Feeling my short hair put me at ease. I sighed heavily. I felt on edge that I did cut it though. I only kept it long for the agreement of the contract to be as "Marshall's woman" but seeing as Marshall didn't care I don't see the harm of getting rid of it. Marshall hasn't cared much about me and it saddens me.

Why do I care so much? I feel like I committed to something so unnecessary. I had originally felt just to become friends and one day become allies from this situation. But when I first laid eyes on him I felt strange. I felt so attached to him and put this responsibility of "I am his fiancé" on my shoulders. I felt things I had never felt before: Jealousy, sadness, and hatred. I hated him for loving Fiona. I hated him for coming in at random hours of the night and I would stay up just so I could feel him next to me. I hated how I would wake up and expect him to be next to me when I knew he had already left.......... I truly hate the feelings I had been suffocating myself with. Why am I doing this to myself? Why do I have this longing feeling to be around him? Why is he all I think about? Why do I feel like I want to spend every waking moment with him? Why? Why? Why!!!! What is this new feeling I am feeling? Why does it hurt so much?

"BONNIBEAU!!!!" I jerked my head up to face Flame. His face was close to mine and I had not noticed when it became so close. If fact I was in Flames laps. When did that happen? "I have been calling your name! What is causing you to cry?"

"Cry?" I put my hand on my face and felt the tears streaming from my eyes. How is the thought of Marshall made be so left reality. Flame bite his lip.

"..... Bonnibeau what is wrong? Tell me....." He lifted my face to his. "Is it Marshall's fault?" I nodded but was it really his fault? Or my own? Flame held me tighter. "Tell me whatever it is that is causing you pain. I will take it all the pain away, I promise." I felt so reassured by his words I started crying uncontrollably. I held on to by his neck and he held onto my waist with one strong arm and the other caressing my face wiping every tears away.

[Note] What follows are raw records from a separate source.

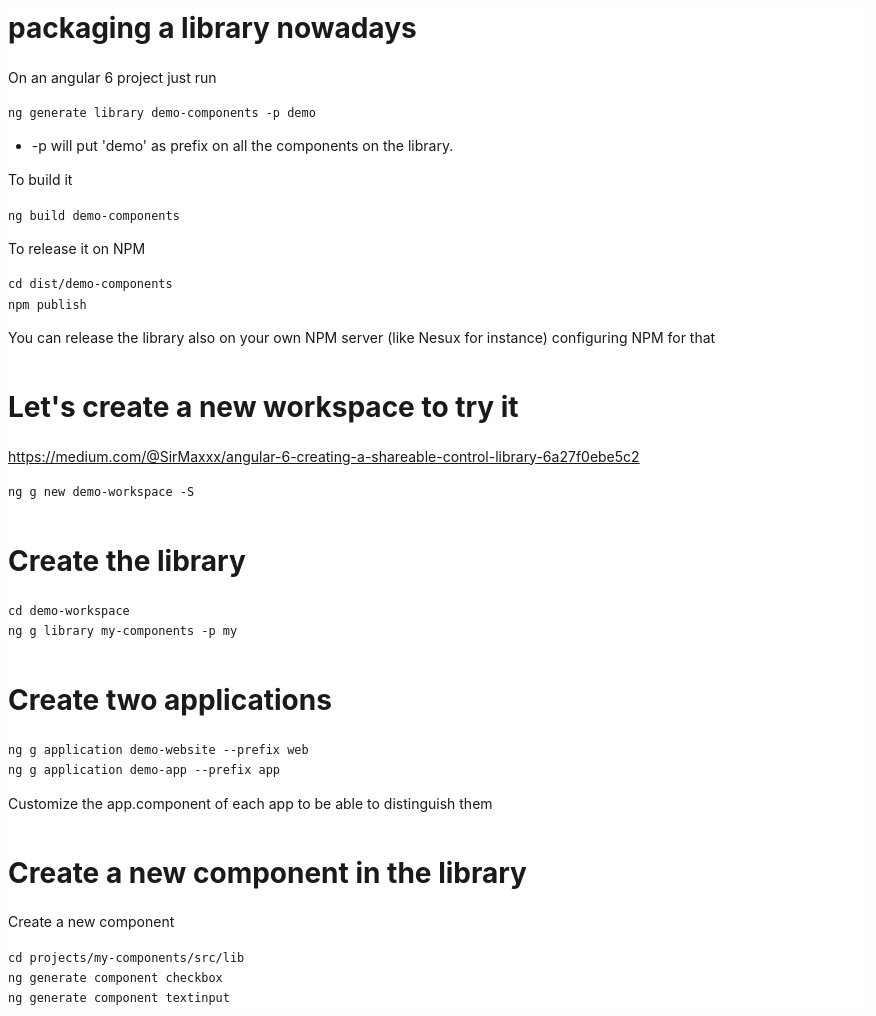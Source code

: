 
# packaging a library nowadays
On an angular 6 project just run
```
ng generate library demo-components -p demo
```
* -p will put 'demo' as prefix on all the components on the library.

To build it
```
ng build demo-components
```
To release it on NPM
```
cd dist/demo-components
npm publish
```
You can release the library also on your own NPM server (like Nesux for instance) configuring NPM for that



# Let's create a new workspace to try it

https://medium.com/@SirMaxxx/angular-6-creating-a-shareable-control-library-6a27f0ebe5c2
```
ng g new demo-workspace -S
```



# Create the library

```
cd demo-workspace
ng g library my-components -p my
```



# Create two applications
```
ng g application demo-website --prefix web
ng g application demo-app --prefix app
```
Customize the app.component of each app to be able to distinguish them



# Create a new component in the library
Create a new component
```
cd projects/my-components/src/lib
ng generate component checkbox
ng generate component textinput
```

"It.... It hurts." I choked out.

"What hurts?" He whispered.

"My....m-my chest." He kissed my forehead and rocked me back and forth. Whispering to me that he was going to make everything better. I felt someone staring daggers at us.

Marshall's POV.

The day with Fi went by and nothing has happened. I'm so afraid of how I should handle this but then I had a nagging feeling every time I did try to tell her my feels for her. For some reason I felt like I was forcing myself. Like I didn't like her. How could I not? She's pretty, has big breasts, has golden hair, had a nice ass, her boobs are HUGE, she's smart, and she's boobs...... I think I'm getting off topic. I was pacing up and down a random hall thinking of what to say to her. I mean I liked her but It felt so forced. Like I was forcing myself to say "SHE'S THE ONE!" At the top of my lungs when I really felt I viewed her as a friend. Holy crap. I just realized. I viewed her as a friend, I've never had a female friend before. Wait. Then who do I like?